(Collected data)
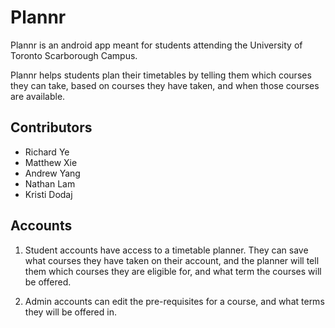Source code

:# Plannr

Plannr is an android app meant for students attending the University of Toronto Scarborough Campus.

Plannr helps students plan their timetables by telling them which courses they can take,
based on courses they have taken, and when those courses are available.

## Contributors
- Richard Ye
- Matthew Xie
- Andrew Yang
- Nathan Lam
- Kristi Dodaj

## Accounts
1. Student accounts have access to a timetable planner. They can save what courses they have taken on their account,
   and the planner will tell them which courses they are eligible for, and what term the courses will be offered.

2. Admin accounts can edit the pre-requisites for a course, and what terms they will be offered in.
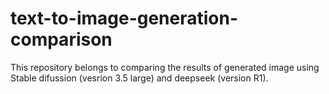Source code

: # text-to-image-generation-comparison
This repository belongs to comparing the results of generated image using Stable difussion (vesrion 3.5 large) and deepseek (version R1).
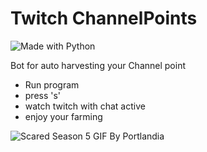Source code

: # Twitch ChannelPoints

![Made with Python](http://ForTheBadge.com/images/badges/made-with-python.svg)

Bot for auto harvesting your Channel point

- Run program 
- press 's' 
- watch twitch with chat active 
- enjoy your farming

![Scared Season 5 GIF By Portlandia](https://media2.giphy.com/media/l4EpcQPHyG4psodJ6/giphy.gif?cid=ecf05e47qjolttzmf8d1jm3k6eoxllwiu05gxy1mzqdkm3cp&rid=giphy.gif&ct=g)
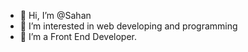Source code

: - 👋 Hi, I’m @Sahan
- 👀 I’m interested in web developing and programming
- 🌱 I’m a Front End Developer.

<!---
san-tzu/san-tzu is a ✨ special ✨ repository because its `README.md` (this file) appears on your GitHub profile.
You can click the Preview link to take a look at your changes.
--->
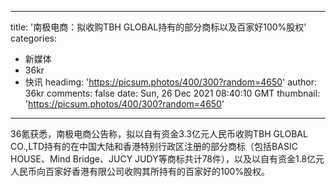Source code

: 
---
title: '南极电商：拟收购TBH GLOBAL持有的部分商标以及百家好100%股权'
categories: 
 - 新媒体
 - 36kr
 - 快讯
headimg: 'https://picsum.photos/400/300?random=4650'
author: 36kr
comments: false
date: Sun, 26 Dec 2021 08:40:10 GMT
thumbnail: 'https://picsum.photos/400/300?random=4650'
---

<div>   
36氪获悉，南极电商公告称，拟以自有资金3.3亿元人民币收购TBH GLOBAL CO.,LTD持有的在中国大陆和香港特别行政区注册的部分商标（包括BASIC HOUSE、Mind Bridge、JUCY JUDY等商标共计78件），以及以自有资金1.8亿元人民币向百家好香港有限公司收购其所持有的百家好的100%股权。  
</div>
            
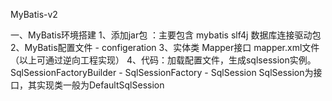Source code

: MyBatis-v2

一、MyBatis环境搭建
1、添加jar包 ：主要包含 mybatis slf4j 数据库连接驱动包
2、MyBatis配置文件 - configeration
3、实体类 Mapper接口 mapper.xml文件 （以上可通过逆向工程实现）
4、代码：加载配置文件，生成sqlsession实例。
    SqlSessionFactoryBuilder -  SqlSessionFactory - SqlSession
    SqlSession为接口，其实现类一般为DefaultSqlSession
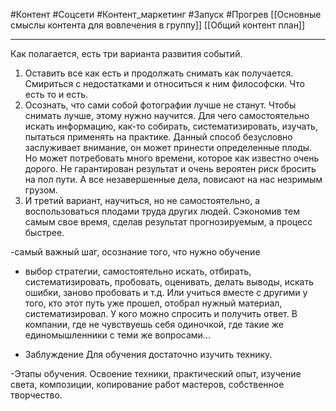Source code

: #Контент #Соцсети #Контент_маркетинг #Запуск #Прогрев 
[[Основные смыслы контента для вовлечения в группу]]
[[Общий контент план]]
________

Как полагается, есть три варианта развития событий.

1. Оставить все как есть и продолжать снимать как получается. Смириться с недостатками и относиться к ним философски. Что есть то и есть.
2. Осознать, что сами собой фотографии лучше не станут. Чтобы снимать лучше, этому нужно научится. Для чего самостоятельно искать информацию, как-то собирать, систематизировать, изучать, пытаться применять на практике. Данный способ безусловно заслуживает внимание, он может принести определенные плоды. Но может потребовать много времени, которое как известно очень дорого. Не гарантирован результат и очень вероятен риск бросить на пол пути. А все незавершенные дела, повисают на нас незримым грузом.
3. И третий вариант, научиться, но не самостоятельно, а воспользоваться плодами труда других людей. Сэкономив тем самым свое время, сделав результат прогнозируемым, а процесс быстрее.

-самый важный шаг, осознание того, что нужно обучение

- выбор стратегии, самостоятельно искать, отбирать, систематизировать, пробовать, оценивать, делать выводы, искать ошибки, заново пробовать и т.д. Или учиться вместе с другими у того, кто этот путь уже прошел, отобрал нужный материал, систематизировал. У кого можно спросить и получить ответ. В компании, где не чувствуешь себя одиночкой, где такие же единомышленники с теми же вопросами…

- Заблуждение Для обучения достаточно изучить технику.

-Этапы обучения. Освоение техники, практический опыт, изучение света, композиции, копирование работ мастеров, собственное творчество.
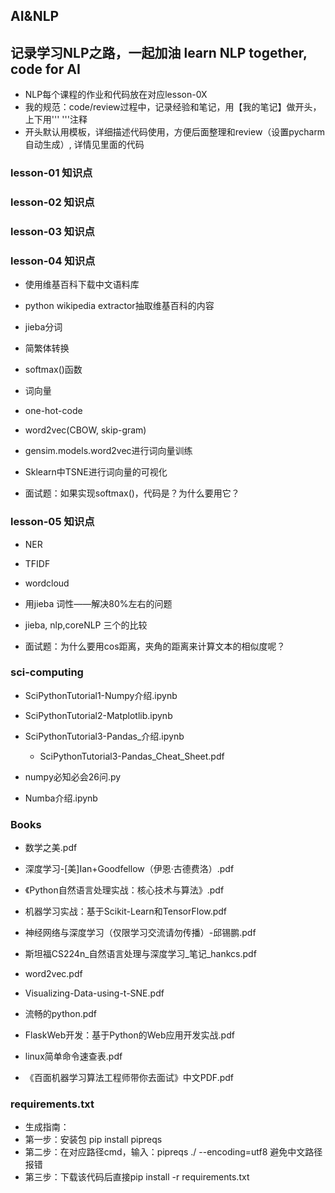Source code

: ## AI&NLP
## 记录学习NLP之路，一起加油 learn NLP together, code for AI

* NLP每个课程的作业和代码放在对应lesson-0X
* 我的规范：code/review过程中，记录经验和笔记，用【我的笔记】做开头，上下用''' '''注释
* 开头默认用模板，详细描述代码使用，方便后面整理和review（设置pycharm自动生成）, 详情见里面的代码

### lesson-01 知识点


### lesson-02 知识点


### lesson-03 知识点


### lesson-04 知识点

- 使用维基百科下载中文语料库
- python wikipedia extractor抽取维基百科的内容
- jieba分词
- 简繁体转换
- softmax()函数
- 词向量
- one-hot-code
- word2vec(CBOW, skip-gram)
- gensim.models.word2vec进行词向量训练
- Sklearn中TSNE进行词向量的可视化

- 面试题：如果实现softmax()，代码是？为什么要用它？

### lesson-05 知识点

- NER
- TFIDF
- wordcloud
- 用jieba 词性——解决80%左右的问题
- jieba, nlp,coreNLP 三个的比较


- 面试题：为什么要用cos距离，夹角的距离来计算文本的相似度呢？


### sci-computing
- SciPythonTutorial1-Numpy介绍.ipynb
- SciPythonTutorial2-Matplotlib.ipynb
- SciPythonTutorial3-Pandas_介绍.ipynb
  - SciPythonTutorial3-Pandas_Cheat_Sheet.pdf
  
  
- numpy必知必会26问.py
- Numba介绍.ipynb


### Books
- 数学之美.pdf
- 深度学习-[美]Ian+Goodfellow（伊恩·古德费洛）.pdf

- 《Python自然语言处理实战：核心技术与算法》.pdf
- 机器学习实战：基于Scikit-Learn和TensorFlow.pdf
- 神经网络与深度学习（仅限学习交流请勿传播）-邱锡鹏.pdf
- 斯坦福CS224n_自然语言处理与深度学习_笔记_hankcs.pdf
- word2vec.pdf
- Visualizing-Data-using-t-SNE.pdf


- 流畅的python.pdf
- FlaskWeb开发：基于Python的Web应用开发实战.pdf
- linux简单命令速查表.pdf


- 《百面机器学习算法工程师带你去面试》中文PDF.pdf



### requirements.txt
- 生成指南：
- 第一步：安装包 pip install pipreqs
- 第二步：在对应路径cmd，输入：pipreqs ./ --encoding=utf8 避免中文路径报错
- 第三步：下载该代码后直接pip install -r requirements.txt


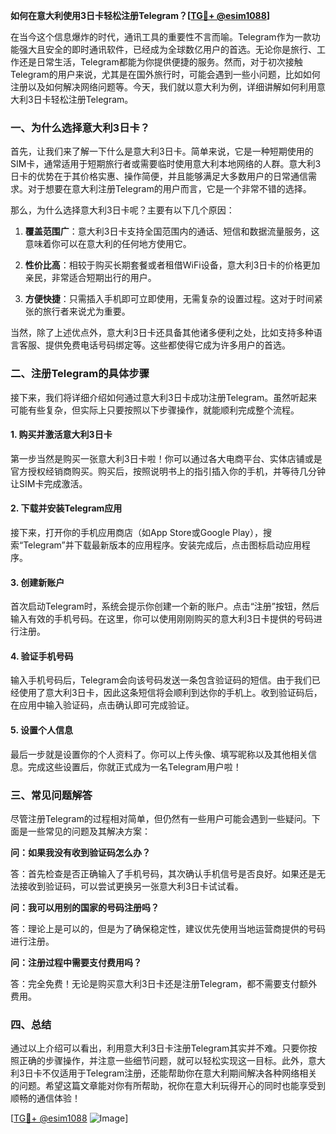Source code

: **如何在意大利使用3日卡轻松注册Telegram？[[TG💪+ @esim1088](https://t.me/s/esim1088)]**

在当今这个信息爆炸的时代，通讯工具的重要性不言而喻。Telegram作为一款功能强大且安全的即时通讯软件，已经成为全球数亿用户的首选。无论你是旅行、工作还是日常生活，Telegram都能为你提供便捷的服务。然而，对于初次接触Telegram的用户来说，尤其是在国外旅行时，可能会遇到一些小问题，比如如何注册以及如何解决网络问题等。今天，我们就以意大利为例，详细讲解如何利用意大利3日卡轻松注册Telegram。

### 一、为什么选择意大利3日卡？

首先，让我们来了解一下什么是意大利3日卡。简单来说，它是一种短期使用的SIM卡，通常适用于短期旅行者或需要临时使用意大利本地网络的人群。意大利3日卡的优势在于其价格实惠、操作简便，并且能够满足大多数用户的日常通信需求。对于想要在意大利注册Telegram的用户而言，它是一个非常不错的选择。

那么，为什么选择意大利3日卡呢？主要有以下几个原因：

1. **覆盖范围广**：意大利3日卡支持全国范围内的通话、短信和数据流量服务，这意味着你可以在意大利的任何地方使用它。
   
2. **性价比高**：相较于购买长期套餐或者租借WiFi设备，意大利3日卡的价格更加亲民，非常适合短期出行的用户。
   
3. **方便快捷**：只需插入手机即可立即使用，无需复杂的设置过程。这对于时间紧张的旅行者来说尤为重要。

当然，除了上述优点外，意大利3日卡还具备其他诸多便利之处，比如支持多种语言客服、提供免费电话号码绑定等。这些都使得它成为许多用户的首选。

### 二、注册Telegram的具体步骤

接下来，我们将详细介绍如何通过意大利3日卡成功注册Telegram。虽然听起来可能有些复杂，但实际上只要按照以下步骤操作，就能顺利完成整个流程。

#### 1. 购买并激活意大利3日卡

第一步当然是购买一张意大利3日卡啦！你可以通过各大电商平台、实体店铺或是官方授权经销商购买。购买后，按照说明书上的指引插入你的手机，并等待几分钟让SIM卡完成激活。

#### 2. 下载并安装Telegram应用

接下来，打开你的手机应用商店（如App Store或Google Play），搜索“Telegram”并下载最新版本的应用程序。安装完成后，点击图标启动应用程序。

#### 3. 创建新账户

首次启动Telegram时，系统会提示你创建一个新的账户。点击“注册”按钮，然后输入有效的手机号码。在这里，你可以使用刚刚购买的意大利3日卡提供的号码进行注册。

#### 4. 验证手机号码

输入手机号码后，Telegram会向该号码发送一条包含验证码的短信。由于我们已经使用了意大利3日卡，因此这条短信将会顺利到达你的手机上。收到验证码后，在应用中输入验证码，点击确认即可完成验证。

#### 5. 设置个人信息

最后一步就是设置你的个人资料了。你可以上传头像、填写昵称以及其他相关信息。完成这些设置后，你就正式成为一名Telegram用户啦！

### 三、常见问题解答

尽管注册Telegram的过程相对简单，但仍然有一些用户可能会遇到一些疑问。下面是一些常见的问题及其解决方案：

**问：如果我没有收到验证码怎么办？**

答：首先检查是否正确输入了手机号码，其次确认手机信号是否良好。如果还是无法接收到验证码，可以尝试更换另一张意大利3日卡试试看。

**问：我可以用别的国家的号码注册吗？**

答：理论上是可以的，但是为了确保稳定性，建议优先使用当地运营商提供的号码进行注册。

**问：注册过程中需要支付费用吗？**

答：完全免费！无论是购买意大利3日卡还是注册Telegram，都不需要支付额外费用。

### 四、总结

通过以上介绍可以看出，利用意大利3日卡注册Telegram其实并不难。只要你按照正确的步骤操作，并注意一些细节问题，就可以轻松实现这一目标。此外，意大利3日卡不仅适用于Telegram注册，还能帮助你在意大利期间解决各种网络相关的问题。希望这篇文章能对你有所帮助，祝你在意大利玩得开心的同时也能享受到顺畅的通信体验！

[[TG💪+ @esim1088](https://t.me/s/esim1088) ![Image](https://i.postimg.cc/4NQfJmqS/Snipaste-2025-05-13-00-14-12.png)]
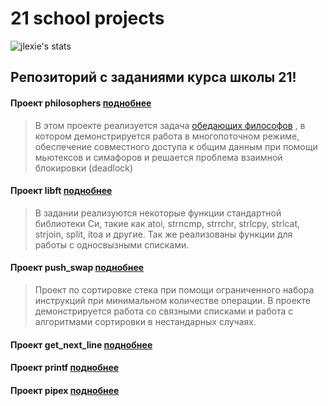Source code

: # 21 school projects


![jlexie's stats](https://badge42.herokuapp.com/api/stats/jlexie)

## Репозиторий с заданиями курса школы 21!

#### Проект philosophers [поднобнее](philosophers)
> В этом проекте реализуется задача [обедающих философов](https://ru.wikipedia.org/wiki/%D0%97%D0%B0%D0%B4%D0%B0%D1%87%D0%B0_%D0%BE%D0%B1_%D0%BE%D0%B1%D0%B5%D0%B4%D0%B0%D1%8E%D1%89%D0%B8%D1%85_%D1%84%D0%B8%D0%BB%D0%BE%D1%81%D0%BE%D1%84%D0%B0%D1%85)
> , в котором демонстрируется работа в многопоточном режиме, обеспечение
> совместного доступа к общим данным при помощи мьютексов и симафоров и
> решается проблема взаимной блокировки (deadlock)
> 
#### Проект libft [поднобнее](libft)
> В задании реализуются некоторые функции стандартной библиотеки Си, такие как
> atoi, strncmp, strrchr, strlcpy, strlcat, strjoin, split, itoa и другие.
> Так же реализованы функции для работы с односвызными списками.

#### Проект push_swap  [поднобнее](push_swap)
> Проект по сортировке стека при помощи ограниченного набора инструкций при минимальном
> количестве операции. В проекте демонстрируется работа со связными списками и работа с
> алгоритмами сортировки в нестандарных случаях.

#### Проект get_next_line [поднобнее](gnl)
> 
>
#### Проект printf [поднобнее](printf)

>
#### Проект pipex [поднобнее](push_swap)

> 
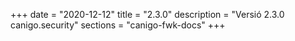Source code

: +++
date        = "2020-12-12"
title       = "2.3.0"
description = "Versió 2.3.0 canigo.security"
sections    = "canigo-fwk-docs"
+++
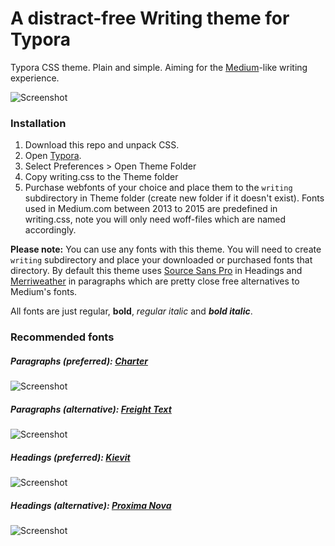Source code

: # A distract-free Writing theme for Typora

Typora CSS theme. Plain and simple. Aiming for the [Medium](http://medium.com)-like writing experience.

![Screenshot](https://raw.githubusercontent.com/ronilaukkarinen/typora-writing-theme/master/screenshot.png "Screenshot")

### Installation

1. Download this repo and unpack CSS.
2. Open [Typora](http://typora.io).
3. Select Preferences > Open Theme Folder
4. Copy writing.css to the Theme folder
5. Purchase webfonts of your choice and place them to the `writing` subdirectory in Theme folder (create new folder if it doesn't exist). Fonts used in Medium.com between 2013 to 2015 are predefined in writing.css, note you will only need woff-files which are named accordingly.

**Please note:** You can use any fonts with this theme. You will need to create `writing` subdirectory and place your downloaded or purchased fonts that directory. By default this theme uses [Source Sans Pro](https://www.google.com/fonts/specimen/Source+Sans+Pro) in Headings and [Merriweather](https://www.google.com/fonts/specimen/Merriweather) in paragraphs which are pretty close free alternatives to Medium's fonts.

All fonts are just regular, **bold**, *regular italic* and ***bold italic***.

### Recommended fonts

##### Paragraphs (preferred): [Charter](https://www.myfonts.com/fonts/itc/charter/)
![Screenshot](https://dl.dropboxusercontent.com/u/18447700/charter.png "Screenshot")

##### Paragraphs (alternative): [Freight Text](https://www.myfonts.com/fonts/garagefonts/freight-text/)
![Screenshot](https://dl.dropboxusercontent.com/u/18447700/freight.png "Screenshot")

##### Headings (preferred): [Kievit](http://www.myfonts.com/fonts/fontfont/kievit/)
![Screenshot](https://dl.dropboxusercontent.com/u/18447700/kievit.png "Screenshot")

##### Headings (alternative): [Proxima Nova](https://www.myfonts.com/fonts/marksimonson/proxima-nova/webfont_preview.html)
![Screenshot](https://dl.dropboxusercontent.com/u/18447700/proximanova.png "Screenshot")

## Brief
Print the data above from its first line through the line that has "- press 's'", exactly and with nothing else, omitting pictures.

## Task response
Source code

:# Plannr

Plannr is an android app meant for students attending the University of Toronto Scarborough Campus.

Plannr helps students plan their timetables by telling them which courses they can take,
based on courses they have taken, and when those courses are available.

## Contributors
- Richard Ye
- Matthew Xie
- Andrew Yang
- Nathan Lam
- Kristi Dodaj

## Accounts
1. Student accounts have access to a timetable planner. They can save what courses they have taken on their account,
   and the planner will tell them which courses they are eligible for, and what term the courses will be offered.

2. Admin accounts can edit the pre-requisites for a course, and what terms they will be offered in.
Source code

: # text-to-image-generation-comparison
This repository belongs to comparing the results of generated image using Stable difussion (vesrion 3.5 large) and deepseek (version R1).
Source code

: # Twitch ChannelPoints

![Made with Python](http://ForTheBadge.com/images/badges/made-with-python.svg)

Bot for auto harvesting your Channel point

- Run program 
- press 's' 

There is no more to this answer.